Source data START

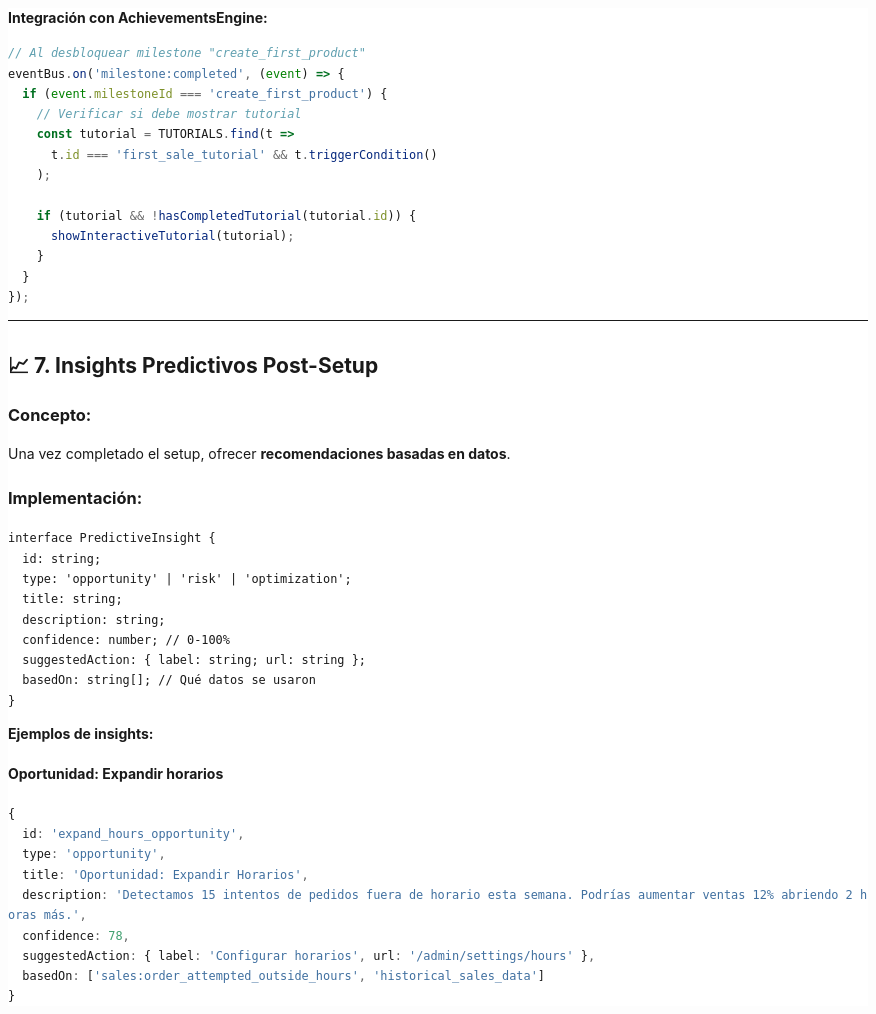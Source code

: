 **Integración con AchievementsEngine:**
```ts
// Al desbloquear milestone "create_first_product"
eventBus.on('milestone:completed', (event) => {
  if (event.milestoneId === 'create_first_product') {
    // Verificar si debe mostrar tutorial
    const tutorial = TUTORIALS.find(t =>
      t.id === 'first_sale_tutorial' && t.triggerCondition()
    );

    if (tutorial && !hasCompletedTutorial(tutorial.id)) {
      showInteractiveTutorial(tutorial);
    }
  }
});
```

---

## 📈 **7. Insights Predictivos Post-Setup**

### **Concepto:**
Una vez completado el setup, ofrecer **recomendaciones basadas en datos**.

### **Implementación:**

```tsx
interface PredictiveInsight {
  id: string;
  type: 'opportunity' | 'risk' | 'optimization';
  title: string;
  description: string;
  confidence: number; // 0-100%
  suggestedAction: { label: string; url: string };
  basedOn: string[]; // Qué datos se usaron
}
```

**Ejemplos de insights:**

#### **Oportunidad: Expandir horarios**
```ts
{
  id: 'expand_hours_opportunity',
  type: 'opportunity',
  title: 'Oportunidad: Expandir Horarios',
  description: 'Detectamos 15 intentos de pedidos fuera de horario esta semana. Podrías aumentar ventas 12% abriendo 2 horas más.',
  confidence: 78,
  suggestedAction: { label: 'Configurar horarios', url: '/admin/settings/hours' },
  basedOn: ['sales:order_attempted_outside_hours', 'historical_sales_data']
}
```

Source data END

▸ **Problem**: Each line in the data that holds the string "event" needs to be copied.

▸ **Answer to this task**:
eventBus.on('milestone:completed', (event) => {
  if (event.milestoneId === 'create_first_product') {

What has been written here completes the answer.